╔══

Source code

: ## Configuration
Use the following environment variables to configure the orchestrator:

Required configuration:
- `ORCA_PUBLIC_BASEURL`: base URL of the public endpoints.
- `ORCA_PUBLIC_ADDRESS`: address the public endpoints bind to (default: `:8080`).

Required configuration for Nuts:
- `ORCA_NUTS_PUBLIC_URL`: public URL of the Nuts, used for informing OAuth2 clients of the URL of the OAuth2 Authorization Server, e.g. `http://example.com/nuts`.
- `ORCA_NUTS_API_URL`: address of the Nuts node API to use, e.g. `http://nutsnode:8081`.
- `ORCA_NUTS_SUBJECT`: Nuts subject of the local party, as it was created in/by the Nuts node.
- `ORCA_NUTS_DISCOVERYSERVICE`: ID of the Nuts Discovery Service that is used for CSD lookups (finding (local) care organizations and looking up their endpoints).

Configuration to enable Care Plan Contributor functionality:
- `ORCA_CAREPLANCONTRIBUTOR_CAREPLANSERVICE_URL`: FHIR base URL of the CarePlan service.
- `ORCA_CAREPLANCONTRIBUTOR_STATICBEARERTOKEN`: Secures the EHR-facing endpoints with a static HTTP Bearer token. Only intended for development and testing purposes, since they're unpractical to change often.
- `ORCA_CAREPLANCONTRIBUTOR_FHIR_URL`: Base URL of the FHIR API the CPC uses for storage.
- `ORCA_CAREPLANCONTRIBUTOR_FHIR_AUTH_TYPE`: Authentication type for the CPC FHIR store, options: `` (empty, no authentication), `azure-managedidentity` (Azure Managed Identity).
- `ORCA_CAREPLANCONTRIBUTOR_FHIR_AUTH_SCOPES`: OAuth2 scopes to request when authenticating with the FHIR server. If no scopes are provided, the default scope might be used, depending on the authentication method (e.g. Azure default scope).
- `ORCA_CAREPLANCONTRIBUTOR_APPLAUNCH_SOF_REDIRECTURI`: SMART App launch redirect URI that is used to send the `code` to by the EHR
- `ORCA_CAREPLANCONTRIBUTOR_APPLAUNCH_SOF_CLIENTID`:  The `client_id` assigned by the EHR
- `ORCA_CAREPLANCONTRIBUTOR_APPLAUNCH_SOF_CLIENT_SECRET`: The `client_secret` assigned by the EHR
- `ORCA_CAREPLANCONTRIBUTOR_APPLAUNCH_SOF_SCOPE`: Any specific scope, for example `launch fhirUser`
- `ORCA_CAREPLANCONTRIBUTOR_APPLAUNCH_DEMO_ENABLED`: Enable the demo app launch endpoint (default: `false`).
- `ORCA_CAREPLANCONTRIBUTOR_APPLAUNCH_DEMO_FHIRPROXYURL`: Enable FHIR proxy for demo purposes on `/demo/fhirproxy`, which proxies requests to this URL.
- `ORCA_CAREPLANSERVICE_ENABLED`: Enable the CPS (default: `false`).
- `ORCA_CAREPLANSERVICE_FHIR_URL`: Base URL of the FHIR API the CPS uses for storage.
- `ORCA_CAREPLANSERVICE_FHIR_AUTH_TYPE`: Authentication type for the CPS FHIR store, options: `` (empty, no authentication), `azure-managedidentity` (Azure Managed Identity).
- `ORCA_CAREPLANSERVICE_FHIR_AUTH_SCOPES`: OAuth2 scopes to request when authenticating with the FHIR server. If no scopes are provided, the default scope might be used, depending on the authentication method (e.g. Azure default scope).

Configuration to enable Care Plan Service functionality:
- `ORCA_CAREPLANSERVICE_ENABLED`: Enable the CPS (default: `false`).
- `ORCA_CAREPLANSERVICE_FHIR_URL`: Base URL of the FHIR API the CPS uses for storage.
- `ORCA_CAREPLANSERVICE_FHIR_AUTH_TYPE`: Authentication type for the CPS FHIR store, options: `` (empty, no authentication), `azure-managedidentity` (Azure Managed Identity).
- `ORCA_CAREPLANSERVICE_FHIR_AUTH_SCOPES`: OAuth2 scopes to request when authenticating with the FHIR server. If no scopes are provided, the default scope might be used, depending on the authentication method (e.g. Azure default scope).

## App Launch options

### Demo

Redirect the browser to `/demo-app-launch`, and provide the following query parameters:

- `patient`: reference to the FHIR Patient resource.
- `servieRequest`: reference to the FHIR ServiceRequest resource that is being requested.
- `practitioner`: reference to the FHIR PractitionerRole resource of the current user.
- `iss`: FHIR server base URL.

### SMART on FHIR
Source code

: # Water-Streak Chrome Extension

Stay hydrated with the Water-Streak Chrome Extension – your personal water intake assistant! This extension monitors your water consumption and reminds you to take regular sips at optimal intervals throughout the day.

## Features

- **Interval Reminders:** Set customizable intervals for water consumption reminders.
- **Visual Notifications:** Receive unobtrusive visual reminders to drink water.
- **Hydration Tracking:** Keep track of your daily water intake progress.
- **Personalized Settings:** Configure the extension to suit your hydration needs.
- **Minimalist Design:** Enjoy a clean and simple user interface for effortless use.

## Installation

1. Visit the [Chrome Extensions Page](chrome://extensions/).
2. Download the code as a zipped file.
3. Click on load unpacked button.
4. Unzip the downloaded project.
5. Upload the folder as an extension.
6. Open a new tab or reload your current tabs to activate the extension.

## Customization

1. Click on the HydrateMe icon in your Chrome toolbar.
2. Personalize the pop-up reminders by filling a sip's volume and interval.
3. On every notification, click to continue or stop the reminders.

╚══

(PROBLEM REQUIREMENTS):
Print the data in full. Match it exactly.

(EXPECTED ANSWER):
Source code

: ## Configuration
Use the following environment variables to configure the orchestrator:

Required configuration:
- `ORCA_PUBLIC_BASEURL`: base URL of the public endpoints.
- `ORCA_PUBLIC_ADDRESS`: address the public endpoints bind to (default: `:8080`).

Required configuration for Nuts:
- `ORCA_NUTS_PUBLIC_URL`: public URL of the Nuts, used for informing OAuth2 clients of the URL of the OAuth2 Authorization Server, e.g. `http://example.com/nuts`.
- `ORCA_NUTS_API_URL`: address of the Nuts node API to use, e.g. `http://nutsnode:8081`.
- `ORCA_NUTS_SUBJECT`: Nuts subject of the local party, as it was created in/by the Nuts node.
- `ORCA_NUTS_DISCOVERYSERVICE`: ID of the Nuts Discovery Service that is used for CSD lookups (finding (local) care organizations and looking up their endpoints).

Configuration to enable Care Plan Contributor functionality:
- `ORCA_CAREPLANCONTRIBUTOR_CAREPLANSERVICE_URL`: FHIR base URL of the CarePlan service.
- `ORCA_CAREPLANCONTRIBUTOR_STATICBEARERTOKEN`: Secures the EHR-facing endpoints with a static HTTP Bearer token. Only intended for development and testing purposes, since they're unpractical to change often.
- `ORCA_CAREPLANCONTRIBUTOR_FHIR_URL`: Base URL of the FHIR API the CPC uses for storage.
- `ORCA_CAREPLANCONTRIBUTOR_FHIR_AUTH_TYPE`: Authentication type for the CPC FHIR store, options: `` (empty, no authentication), `azure-managedidentity` (Azure Managed Identity).
- `ORCA_CAREPLANCONTRIBUTOR_FHIR_AUTH_SCOPES`: OAuth2 scopes to request when authenticating with the FHIR server. If no scopes are provided, the default scope might be used, depending on the authentication method (e.g. Azure default scope).
- `ORCA_CAREPLANCONTRIBUTOR_APPLAUNCH_SOF_REDIRECTURI`: SMART App launch redirect URI that is used to send the `code` to by the EHR
- `ORCA_CAREPLANCONTRIBUTOR_APPLAUNCH_SOF_CLIENTID`:  The `client_id` assigned by the EHR
- `ORCA_CAREPLANCONTRIBUTOR_APPLAUNCH_SOF_CLIENT_SECRET`: The `client_secret` assigned by the EHR
- `ORCA_CAREPLANCONTRIBUTOR_APPLAUNCH_SOF_SCOPE`: Any specific scope, for example `launch fhirUser`
- `ORCA_CAREPLANCONTRIBUTOR_APPLAUNCH_DEMO_ENABLED`: Enable the demo app launch endpoint (default: `false`).
- `ORCA_CAREPLANCONTRIBUTOR_APPLAUNCH_DEMO_FHIRPROXYURL`: Enable FHIR proxy for demo purposes on `/demo/fhirproxy`, which proxies requests to this URL.
- `ORCA_CAREPLANSERVICE_ENABLED`: Enable the CPS (default: `false`).
- `ORCA_CAREPLANSERVICE_FHIR_URL`: Base URL of the FHIR API the CPS uses for storage.
- `ORCA_CAREPLANSERVICE_FHIR_AUTH_TYPE`: Authentication type for the CPS FHIR store, options: `` (empty, no authentication), `azure-managedidentity` (Azure Managed Identity).
- `ORCA_CAREPLANSERVICE_FHIR_AUTH_SCOPES`: OAuth2 scopes to request when authenticating with the FHIR server. If no scopes are provided, the default scope might be used, depending on the authentication method (e.g. Azure default scope).

Configuration to enable Care Plan Service functionality:
- `ORCA_CAREPLANSERVICE_ENABLED`: Enable the CPS (default: `false`).
- `ORCA_CAREPLANSERVICE_FHIR_URL`: Base URL of the FHIR API the CPS uses for storage.
- `ORCA_CAREPLANSERVICE_FHIR_AUTH_TYPE`: Authentication type for the CPS FHIR store, options: `` (empty, no authentication), `azure-managedidentity` (Azure Managed Identity).
- `ORCA_CAREPLANSERVICE_FHIR_AUTH_SCOPES`: OAuth2 scopes to request when authenticating with the FHIR server. If no scopes are provided, the default scope might be used, depending on the authentication method (e.g. Azure default scope).

## App Launch options

### Demo

Redirect the browser to `/demo-app-launch`, and provide the following query parameters:

- `patient`: reference to the FHIR Patient resource.
- `servieRequest`: reference to the FHIR ServiceRequest resource that is being requested.
- `practitioner`: reference to the FHIR PractitionerRole resource of the current user.
- `iss`: FHIR server base URL.

### SMART on FHIR
Source code

: # Water-Streak Chrome Extension

Stay hydrated with the Water-Streak Chrome Extension – your personal water intake assistant! This extension monitors your water consumption and reminds you to take regular sips at optimal intervals throughout the day.

## Features

- **Interval Reminders:** Set customizable intervals for water consumption reminders.
- **Visual Notifications:** Receive unobtrusive visual reminders to drink water.
- **Hydration Tracking:** Keep track of your daily water intake progress.
- **Personalized Settings:** Configure the extension to suit your hydration needs.
- **Minimalist Design:** Enjoy a clean and simple user interface for effortless use.

## Installation

1. Visit the [Chrome Extensions Page](chrome://extensions/).
2. Download the code as a zipped file.
3. Click on load unpacked button.
4. Unzip the downloaded project.
5. Upload the folder as an extension.
6. Open a new tab or reload your current tabs to activate the extension.

## Customization

1. Click on the HydrateMe icon in your Chrome toolbar.
2. Personalize the pop-up reminders by filling a sip's volume and interval.
3. On every notification, click to continue or stop the reminders.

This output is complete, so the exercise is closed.